# PROBLEM DESCRIPTION
The data should be duplicated exactly, with every word kept as it is.

*** Opening DATA FOR ANALYSIS ***

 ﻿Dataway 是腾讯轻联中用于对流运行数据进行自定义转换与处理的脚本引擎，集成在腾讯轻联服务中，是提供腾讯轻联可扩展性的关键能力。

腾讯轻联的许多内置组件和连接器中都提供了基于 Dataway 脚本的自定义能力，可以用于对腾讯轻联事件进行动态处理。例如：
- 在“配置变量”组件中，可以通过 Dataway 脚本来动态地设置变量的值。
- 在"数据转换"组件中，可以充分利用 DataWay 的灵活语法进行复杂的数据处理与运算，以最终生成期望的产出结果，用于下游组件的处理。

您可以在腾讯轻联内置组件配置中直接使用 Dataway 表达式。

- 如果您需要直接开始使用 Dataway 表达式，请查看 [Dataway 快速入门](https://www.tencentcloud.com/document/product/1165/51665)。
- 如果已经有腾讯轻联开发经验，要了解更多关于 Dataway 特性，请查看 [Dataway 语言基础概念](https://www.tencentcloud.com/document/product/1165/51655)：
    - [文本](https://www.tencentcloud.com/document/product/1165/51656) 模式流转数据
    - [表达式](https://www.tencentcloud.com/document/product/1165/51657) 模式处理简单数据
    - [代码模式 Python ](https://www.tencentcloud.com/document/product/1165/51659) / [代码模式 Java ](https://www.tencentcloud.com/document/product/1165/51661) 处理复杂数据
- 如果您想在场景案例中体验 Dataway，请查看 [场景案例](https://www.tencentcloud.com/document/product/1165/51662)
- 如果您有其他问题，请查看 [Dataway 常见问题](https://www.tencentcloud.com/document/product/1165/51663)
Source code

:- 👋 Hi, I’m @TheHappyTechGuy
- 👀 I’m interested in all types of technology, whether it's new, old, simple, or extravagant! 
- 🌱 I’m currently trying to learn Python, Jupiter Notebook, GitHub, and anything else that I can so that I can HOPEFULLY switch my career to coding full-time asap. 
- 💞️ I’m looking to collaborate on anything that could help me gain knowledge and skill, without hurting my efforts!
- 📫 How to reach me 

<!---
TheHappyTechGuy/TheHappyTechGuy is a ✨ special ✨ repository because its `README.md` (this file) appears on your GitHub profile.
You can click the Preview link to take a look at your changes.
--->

*** Closing DATA FOR ANALYSIS ***

# SOLUTION FOR THIS PROBLEM
 ﻿Dataway 是腾讯轻联中用于对流运行数据进行自定义转换与处理的脚本引擎，集成在腾讯轻联服务中，是提供腾讯轻联可扩展性的关键能力。

腾讯轻联的许多内置组件和连接器中都提供了基于 Dataway 脚本的自定义能力，可以用于对腾讯轻联事件进行动态处理。例如：
- 在“配置变量”组件中，可以通过 Dataway 脚本来动态地设置变量的值。
- 在"数据转换"组件中，可以充分利用 DataWay 的灵活语法进行复杂的数据处理与运算，以最终生成期望的产出结果，用于下游组件的处理。

您可以在腾讯轻联内置组件配置中直接使用 Dataway 表达式。

- 如果您需要直接开始使用 Dataway 表达式，请查看 [Dataway 快速入门](https://www.tencentcloud.com/document/product/1165/51665)。
- 如果已经有腾讯轻联开发经验，要了解更多关于 Dataway 特性，请查看 [Dataway 语言基础概念](https://www.tencentcloud.com/document/product/1165/51655)：
    - [文本](https://www.tencentcloud.com/document/product/1165/51656) 模式流转数据
    - [表达式](https://www.tencentcloud.com/document/product/1165/51657) 模式处理简单数据
    - [代码模式 Python ](https://www.tencentcloud.com/document/product/1165/51659) / [代码模式 Java ](https://www.tencentcloud.com/document/product/1165/51661) 处理复杂数据
- 如果您想在场景案例中体验 Dataway，请查看 [场景案例](https://www.tencentcloud.com/document/product/1165/51662)
- 如果您有其他问题，请查看 [Dataway 常见问题](https://www.tencentcloud.com/document/product/1165/51663)
Source code

:- 👋 Hi, I’m @TheHappyTechGuy
- 👀 I’m interested in all types of technology, whether it's new, old, simple, or extravagant! 
- 🌱 I’m currently trying to learn Python, Jupiter Notebook, GitHub, and anything else that I can so that I can HOPEFULLY switch my career to coding full-time asap. 
- 💞️ I’m looking to collaborate on anything that could help me gain knowledge and skill, without hurting my efforts!
- 📫 How to reach me 

<!---
TheHappyTechGuy/TheHappyTechGuy is a ✨ special ✨ repository because its `README.md` (this file) appears on your GitHub profile.
You can click the Preview link to take a look at your changes.
--->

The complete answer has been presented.